*** EXCERPTED RECORDS Section Begins ***

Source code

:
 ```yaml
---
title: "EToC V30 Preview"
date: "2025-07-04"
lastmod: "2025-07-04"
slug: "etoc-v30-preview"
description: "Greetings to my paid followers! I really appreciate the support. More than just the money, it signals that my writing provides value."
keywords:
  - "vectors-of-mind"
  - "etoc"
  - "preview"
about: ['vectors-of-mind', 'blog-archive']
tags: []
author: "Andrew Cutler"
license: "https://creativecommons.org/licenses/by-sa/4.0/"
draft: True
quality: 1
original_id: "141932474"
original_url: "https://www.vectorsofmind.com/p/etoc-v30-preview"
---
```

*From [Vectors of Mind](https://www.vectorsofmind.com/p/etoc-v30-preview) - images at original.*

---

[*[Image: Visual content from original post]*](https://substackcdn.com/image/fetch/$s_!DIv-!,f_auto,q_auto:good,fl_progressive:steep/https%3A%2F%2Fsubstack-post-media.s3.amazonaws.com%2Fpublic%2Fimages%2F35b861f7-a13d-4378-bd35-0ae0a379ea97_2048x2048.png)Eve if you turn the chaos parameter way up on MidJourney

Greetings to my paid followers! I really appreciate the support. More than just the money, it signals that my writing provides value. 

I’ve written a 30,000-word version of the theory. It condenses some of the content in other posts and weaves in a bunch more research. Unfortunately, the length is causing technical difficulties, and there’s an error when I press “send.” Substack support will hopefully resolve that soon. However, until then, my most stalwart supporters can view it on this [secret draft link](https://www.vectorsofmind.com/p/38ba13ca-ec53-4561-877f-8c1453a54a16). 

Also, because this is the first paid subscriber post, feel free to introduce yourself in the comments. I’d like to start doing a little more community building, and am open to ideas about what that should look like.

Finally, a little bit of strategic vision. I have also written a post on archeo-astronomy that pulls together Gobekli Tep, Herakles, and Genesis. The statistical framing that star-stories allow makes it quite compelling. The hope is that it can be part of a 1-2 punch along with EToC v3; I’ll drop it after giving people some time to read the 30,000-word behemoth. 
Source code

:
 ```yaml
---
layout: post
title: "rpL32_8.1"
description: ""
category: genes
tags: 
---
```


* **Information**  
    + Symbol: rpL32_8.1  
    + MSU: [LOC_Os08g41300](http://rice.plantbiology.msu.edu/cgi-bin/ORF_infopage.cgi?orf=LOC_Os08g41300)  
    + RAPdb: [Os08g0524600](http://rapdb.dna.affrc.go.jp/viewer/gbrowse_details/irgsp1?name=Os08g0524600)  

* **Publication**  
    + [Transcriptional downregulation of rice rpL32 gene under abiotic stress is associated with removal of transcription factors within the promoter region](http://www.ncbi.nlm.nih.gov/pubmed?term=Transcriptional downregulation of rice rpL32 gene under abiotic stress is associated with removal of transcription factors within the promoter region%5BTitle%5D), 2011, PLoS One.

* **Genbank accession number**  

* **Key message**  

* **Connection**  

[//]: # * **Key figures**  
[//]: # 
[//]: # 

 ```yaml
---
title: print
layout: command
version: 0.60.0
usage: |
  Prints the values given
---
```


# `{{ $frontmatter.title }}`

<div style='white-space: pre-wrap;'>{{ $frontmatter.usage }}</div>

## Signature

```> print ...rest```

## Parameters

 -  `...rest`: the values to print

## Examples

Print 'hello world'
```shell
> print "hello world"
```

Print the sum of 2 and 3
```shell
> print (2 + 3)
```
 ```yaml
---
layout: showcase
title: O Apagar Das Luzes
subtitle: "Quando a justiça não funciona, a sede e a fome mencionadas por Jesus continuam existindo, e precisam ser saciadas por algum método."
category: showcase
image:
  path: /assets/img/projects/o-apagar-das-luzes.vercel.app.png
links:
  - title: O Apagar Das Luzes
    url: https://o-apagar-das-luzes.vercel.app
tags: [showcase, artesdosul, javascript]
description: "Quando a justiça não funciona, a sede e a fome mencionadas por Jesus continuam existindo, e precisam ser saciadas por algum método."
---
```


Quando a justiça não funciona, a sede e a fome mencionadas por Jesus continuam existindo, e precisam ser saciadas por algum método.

*** EXCERPTED RECORDS Section Ends ***

From the material, report only how many lines include the word "version".

2